Family, friends of murdered women doubtful about inquest

Friends and family of three women murdered by the same man in 2015 warn an inquest into their deaths will only be worthwhile if its recommendations are heeded.

Inquest into deaths of Carol Culleton, Anastasia Kuzyk, Nathalie Warmerdam announced Wednesday

An inquest will be held into the deaths of Anastasia Kuzyk, Nathalie Warmerdam and Carol Culleton, left to right. The three women were murdered by Basil Borutski in September 2015. (CBC News)

Friends and family of three women murdered by the same man in 2015 warn an inquest into their deaths will only be worthwhile if its recommendations are heeded.

On Wednesday, Ontario's Ministry of the Solicitor General announced an inquest into the deaths of Carol Culleton, Anastasia Kuzyk and Nathalie Warmerdam.

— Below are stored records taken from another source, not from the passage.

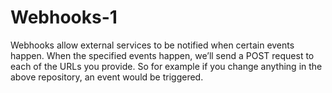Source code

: # Webhooks-1
Webhooks allow external services to be notified when certain events happen. When the specified events happen, we’ll send a POST request to each of the URLs you provide. So for example if you change anything in the above repository, an event would be triggered. 

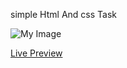 simple Html And css Task

![My Image](https://mir-s3-cdn-cf.behance.net/project_modules/1400/c82e28206270963.66c9821a9ec0d.png)

[Live Preview](https://amrhekal.github.io/Html-and-css-simple-RTL-page/)



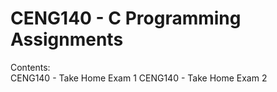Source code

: # CENG140 - C Programming Assignments
Contents:  
CENG140 - Take Home Exam 1
CENG140 - Take Home Exam 2

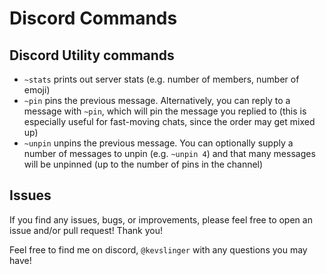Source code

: # Discord Commands

## Discord Utility commands

- `~stats` prints out server stats (e.g. number of members, number of emoji)
- `~pin` pins the previous message. Alternatively, you can reply to a message with `~pin`,
which will pin the message you replied to (this is especially useful for fast-moving chats, since
  the order may get mixed up)
- `~unpin` unpins the previous message. You can optionally supply a number of messages to unpin
  (e.g. `~unpin 4`) and that many messages will be unpinned (up to the number of pins in the channel)

## Issues

If you find any issues, bugs, or improvements, please feel free to open an issue and/or pull request! Thank you!

Feel free to find me on discord, `@kevslinger` with any questions you may have!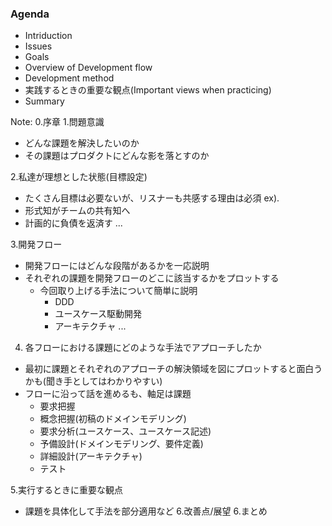 ### Agenda

- Intriduction
- Issues
- Goals
- Overview of Development flow
- Development method
- 実践するときの重要な観点(Important views when practicing)
- Summary

Note:
0.序章
1.問題意識
 - どんな課題を解決したいのか
 - その課題はプロダクトにどんな影を落とすのか

2.私達が理想とした状態(目標設定)
 - たくさん目標は必要ないが、リスナーも共感する理由は必須
 ex).
  - 形式知がチームの共有知へ
  - 計画的に負債を返済す
  ...

3.開発フロー
 - 開発フローにはどんな段階があるかを一応説明
 - それぞれの課題を開発フローのどこに該当するかをプロットする
    - 今回取り上げる手法について簡単に説明
        - DDD
        - ユースケース駆動開発
        - アーキテクチャ
        ...

4. 各フローにおける課題にどのような手法でアプローチしたか
 - 最初に課題とそれぞれのアプローチの解決領域を図にプロットすると面白うかも(聞き手としてはわかりやすい)
 - フローに沿って話を進めるも、軸足は課題
    - 要求把握
    - 概念把握(初稿のドメインモデリング)
    - 要求分析(ユースケース、ユースケース記述)
    - 予備設計(ドメインモデリング、要件定義)
    - 詳細設計(アーキテクチャ)
    - テスト

5.実行するときに重要な観点
 - 課題を具体化して手法を部分適用など
6.改善点/展望
6.まとめ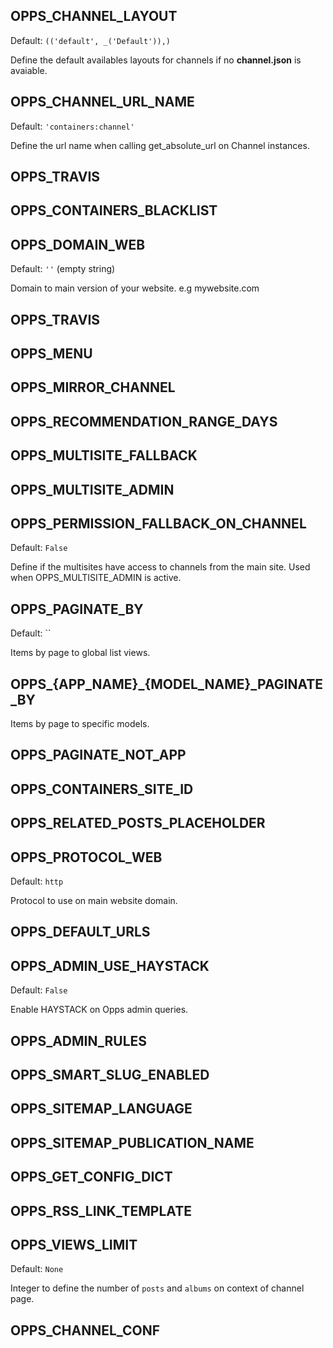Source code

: OPPS_CHANNEL_LAYOUT
-----------

Default: `(('default', _('Default')),)`

Define the default availables layouts for channels if no **channel.json** is
avaiable.

OPPS_CHANNEL_URL_NAME
-----------

Default: `'containers:channel'`

Define the url name when calling get_absolute_url on Channel instances.

OPPS_TRAVIS
-----------

OPPS_CONTAINERS_BLACKLIST
-----------

OPPS_DOMAIN_WEB
-----------

Default: `''` (empty string)

Domain to main version of your website. e.g mywebsite.com

OPPS_TRAVIS
-----------

OPPS_MENU
-----------

OPPS_MIRROR_CHANNEL
-----------

OPPS_RECOMMENDATION_RANGE_DAYS
-----------

OPPS_MULTISITE_FALLBACK
-----------

OPPS_MULTISITE_ADMIN
-----------

OPPS_PERMISSION_FALLBACK_ON_CHANNEL
-----------

Default: `False`

Define if the multisites have access to channels from the main site. Used when OPPS_MULTISITE_ADMIN is active.

OPPS_PAGINATE_BY
-----------

Default: ``

Items by page to global list views.


OPPS_{APP_NAME}_{MODEL_NAME}_PAGINATE_BY
-----------

Items by page to specific models.


OPPS_PAGINATE_NOT_APP
-----------

OPPS_CONTAINERS_SITE_ID
-----------

OPPS_RELATED_POSTS_PLACEHOLDER
-----------

OPPS_PROTOCOL_WEB
-----------

Default: `http`

Protocol to use on main website domain.

OPPS_DEFAULT_URLS
-----------

OPPS_ADMIN_USE_HAYSTACK
-----------

Default: `False`

Enable HAYSTACK on Opps admin queries.

OPPS_ADMIN_RULES
-----------

OPPS_SMART_SLUG_ENABLED
-----------

OPPS_SITEMAP_LANGUAGE
-----------

OPPS_SITEMAP_PUBLICATION_NAME
-----------

OPPS_GET_CONFIG_DICT
-----------

OPPS_RSS_LINK_TEMPLATE
-----------

OPPS_VIEWS_LIMIT
-----------

Default: `None`

Integer to define the number of `posts` and `albums` on context of channel page.

OPPS_CHANNEL_CONF
-----------
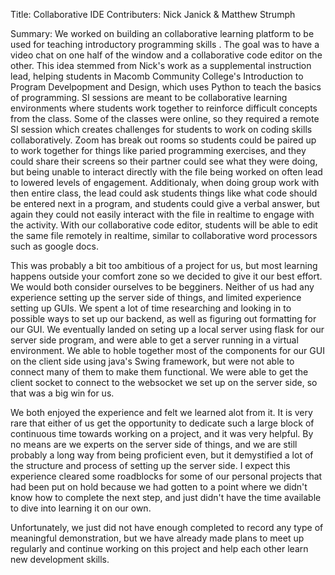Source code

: Title: Collaborative IDE
Contributers: Nick Janick & Matthew Strumph

Summary: We worked on building an collaborative learning platform to be used for teaching introductory programming skills . The goal was to have a video chat on one half of the window and a collaborative code editor on the other. This idea stemmed from Nick's work as a supplemental instruction lead, helping students in Macomb Community College's Introduction to Program Develpopment and Design, which uses Python to teach the basics of programming. SI sessions are meant to be collaborative learning environments where students work together to reinforce difficult concepts from the class. Some of the classes were online, so they required a remote SI session which creates challenges for students to work on coding skills collaboratively. Zoom has break out rooms so students could be paired up to work together for things like paried programming exercises, and they could share their screens so their partner could see what they were doing, but being unable to interact directly with the file being worked on often lead to lowered levels of engagement. Additionaly, when doing group work with then entire class, the lead could ask students things like what code should be entered next in a program, and students could give a verbal answer, but again they could not easily interact with the file in realtime to engage with the activity. With our collaborative code editor, students will be able to edit the same file remotely in realtime, similar to collaborative word processors such as google docs.

This was probably a bit too ambitious of a project for us, but most learning happens outside your comfort zone so we decided to give it our best effort. We would both consider ourselves to be begginers. Neither of us had any experience setting up the server side of things, and limited experience setting up GUIs. We spent a lot of time researching and looking in to possible ways to set up our backend, as well as figuring out formatting for our GUI. We eventually landed on seting up a local server using flask for our server side program, and were able to get a server running in a virtual environment. We able to hoble together most of the components for our GUI on the client side using java's Swing framework, but were not able to connect many of them to make them functional. We were able to get the client socket to connect to the websocket we set up on the server side, so that was a big win for us.

We both enjoyed the experience and felt we learned alot from it. It is very rare that either of us get the opportunity to dedicate such a large block of continuous time towards working on a project, and it was very helpful. By no means are we experts on the server side of things, and we are still probably a long way from being proficient even, but it demystified a lot of the structure and process of setting up the server side. I expect this experience cleared some roadblocks for some of our personal projects that had been put on hold because we had gotten to a point where we didn't know how to complete the next step, and just didn't have the time available to dive into learning it on our own. 

Unfortunately, we just did not have enough completed to record any type of meaningful demonstration, but we have already made plans to meet up regularly and continue working on this project and help each other learn new development skills.

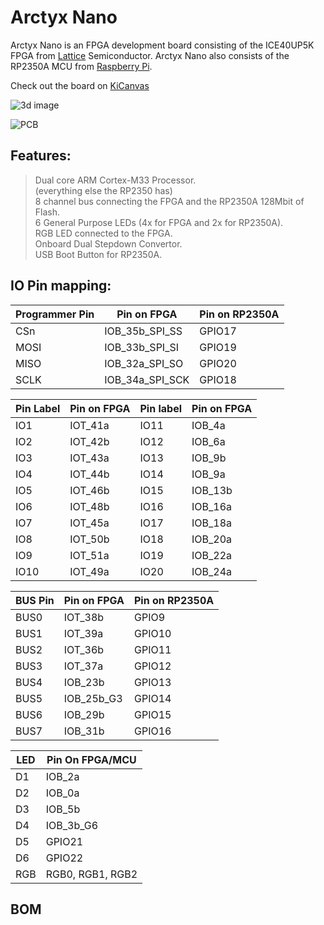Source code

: # Arctyx Nano

Arctyx Nano is an FPGA development board consisting of the ICE40UP5K FPGA from [Lattice](https://latticesemi.com) Semiconductor. Arctyx Nano also consists of the RP2350A MCU from [Raspberry Pi](https://raspberrypi.com).  

Check out the board on [KiCanvas](https://kicanvas.org/?github=https://github.com/Keyaan-07/Arctyx-Nano/tree/main/hardware_Arctyx-Nano)

![3d image](https://blueprint.hackclub.com/user-attachments/blobs/proxy/eyJfcmFpbHMiOnsiZGF0YSI6NTY4OCwicHVyIjoiYmxvYl9pZCJ9fQ==--b9724293643feccbebcdfbe5de3c5032cc46050b/image.png)

![PCB](https://blueprint.hackclub.com/user-attachments/blobs/proxy/eyJfcmFpbHMiOnsiZGF0YSI6NTY5MCwicHVyIjoiYmxvYl9pZCJ9fQ==--01f30c7338f6a49f24f3c3b747b485c694a6be9f/image.png)

## Features:
> Dual core ARM Cortex-M33 Processor.  
> (everything else the RP2350 has)  
> 8 channel bus connecting the FPGA and the RP2350A
> 128Mbit of Flash.  
> 6 General Purpose LEDs (4x for FPGA and 2x for RP2350A).  
> RGB LED connected to the FPGA.  
> Onboard Dual Stepdown Convertor.  
> USB Boot Button for RP2350A.

## IO Pin mapping:

| Programmer Pin | Pin on FPGA     | Pin on RP2350A |
| -------------- | --------------- | -------------- |
| CSn            | IOB_35b_SPI_SS  | GPIO17         |
| MOSI           | IOB_33b_SPI_SI  | GPIO19         |
| MISO           | IOB_32a_SPI_SO  | GPIO20         |
| SCLK           | IOB_34a_SPI_SCK | GPIO18         |

| Pin Label | Pin on FPGA | Pin label | Pin on FPGA |
| --------- | ----------- | --------- | ----------- |
| IO1       | IOT_41a     | IO11      | IOB_4a      |
| IO2       | IOT_42b     | IO12      | IOB_6a      |
| IO3       | IOT_43a     | IO13      | IOB_9b      |
| IO4       | IOT_44b     | IO14      | IOB_9a      |
| IO5       | IOT_46b     | IO15      | IOB_13b     |
| IO6       | IOT_48b     | IO16      | IOB_16a     |
| IO7       | IOT_45a     | IO17      | IOB_18a     |
| IO8       | IOT_50b     | IO18      | IOB_20a     |
| IO9       | IOT_51a     | IO19      | IOB_22a     |
| IO10      | IOT_49a     | IO20      | IOB_24a     |

| BUS Pin | Pin on FPGA | Pin on RP2350A |
| ------- | ----------- | -------------- |
| BUS0    | IOT_38b     | GPIO9          |
| BUS1    | IOT_39a     | GPIO10         |
| BUS2    | IOT_36b     | GPIO11         |
| BUS3    | IOT_37a     | GPIO12         |
| BUS4    | IOB_23b     | GPIO13         |
| BUS5    | IOB_25b_G3  | GPIO14         |
| BUS6    | IOB_29b     | GPIO15         |
| BUS7    | IOB_31b     | GPIO16         |

| LED | Pin On FPGA/MCU  |
| --- | ---------------  |
| D1  | IOB_2a           |
| D2  | IOB_0a           |
| D3  | IOB_5b           |
| D4  | IOB_3b_G6        |
| D5  | GPIO21           |
| D6  | GPIO22           |
| RGB | RGB0, RGB1, RGB2 |


## BOM

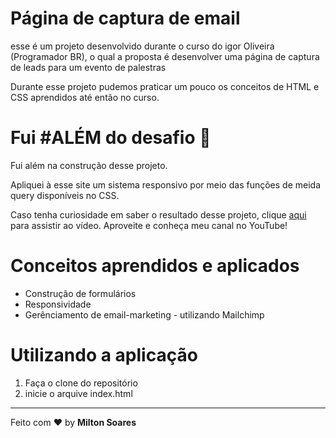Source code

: <h1>Página de captura de email</h1>

<p> esse é um projeto desenvolvido durante o curso do igor Oliveira (Programador BR), o qual a proposta é desenvolver uma página de captura de leads para um evento de palestras </p>
<p>Durante esse projeto pudemos praticar um pouco os conceitos de HTML e CSS aprendidos até então no curso.</p>

# Fui #ALÉM do desafio :rocket:
<p>Fui além na construção desse projeto.</p>
<p>Apliquei à esse site um sistema responsivo por meio das funções de meida query disponíveis no CSS.</p>

<p>Caso tenha curiosidade em saber o resultado desse projeto, clique <a href="https://youtu.be/6Pk1Cm8r23I" target="_blank">aqui</a> para assistir ao vídeo. Aproveite e conheça meu canal no YouTube!</p>


# Conceitos aprendidos e aplicados

<p>
  <ul>
    <li>Construção de formulários</li>
    <li>Responsividade</li>
    <li>Gerênciamento de email-marketing - utilizando Mailchimp </li>
  </ul>
</p>

# Utilizando a aplicação
<p>
  <ol>
    <li>Faça o clone do repositório</li>
    <li>inicie o arquive index.html</li>    
  </ol>
</p>

---

Feito com ❤ by **Milton Soares**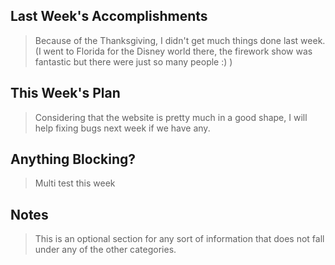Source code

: ## Last Week's Accomplishments
> Because of the Thanksgiving, I didn't get much things done last week.(I went to Florida for the Disney world there, the firework show was fantastic but there were just so many people :) )

## This Week's Plan

> Considering that the website is pretty much in a good shape, I will help fixing bugs next week if we have any.

## Anything Blocking?

> Multi test this week
## Notes

> This is an optional section for any sort of information that does not fall under any of the other categories.
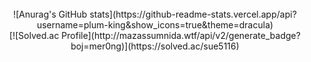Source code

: <div align="center">
  <br>
  ![Anurag's GitHub stats](https://github-readme-stats.vercel.app/api?username=plum-king&show_icons=true&theme=dracula) 
  <br>
  [![Solved.ac Profile](http://mazassumnida.wtf/api/v2/generate_badge?boj=mer0ng)](https://solved.ac/sue5116)

</div>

The three women were murdered by Basil Borutski in and around Wilno, Ont., in September 2015. All three had previously been in relationships with Borutski, who was convicted and sentenced to 70 years in prison in December 2017.

It looks to me that this process is largely an attempt to shore up the public's trust and faith in the legal system.- Genevieve Way

Nathalie Warmerdam's daughter, Valerie Warmerdam, said she doesn't plan to take part in the inquest, but hopes it can do some good.

She worries, however, that its recommendations will be ignored, and that history will repeat itself. 

"Even if it does come up with good, useful recommendations, that requires politicians to follow through and use them," Warmerdam cautioned.

Genevieve Way was a friend of Nathalie Warmerdam, and also cared for Anastasia Kuzyk's dog after the murders. (Steve Fischer/CBC)

Key questions

Genevieve Way, who was a close friend of Warmerdam's, worries the inquest will fail to answer some key questions.

"How can we not only prevent murders like these, but also prevent the years of abuse and terror that lead up to them?" Way asked in an email to CBC.

"It looks to me that this process is largely an attempt to shore up the public's trust and faith in the legal system; to make people think the legal system is doing something about the murders; to make us feel safe."

Way suggested the province fund community meetings where those affected by the murders can discuss the issues among themselves.

Leighann Burns, executive director of Harmony House, says there have been numerous inquests into similar deaths, and their recommendations have been largely ignored. (CBC News)

Recommendations ignored

Leighann Burns, executive director of Harmony House, an Ottawa women's shelter, also expressed doubt in the inquest's usefulness, and suggested politicians instead focus on recommendations that have been shelved for years.

"I'm not sure what's going to be learned from another inquest. We've had many inquests over the years," Burns said.

She pointed to the 1998 May-Iles "super-inquest," which examined the 1996 murder of Arlene May by Randy Iles, who then killed himself. Several similar inquests followed in the intervening years, and Burns said domestic violence death review committees have come out with hundreds of recommendations.

Burns said what they often discover is that the system fails to hold abusers to account.

"I'm not sure what another inquest into a very well-studied and understood problem is going to help us with," Burns said.

"The public has a right to know, what are you doing with those recommendations? What have you done? Are you holding anybody to account? Are you making sure they're doing them? And are they working?"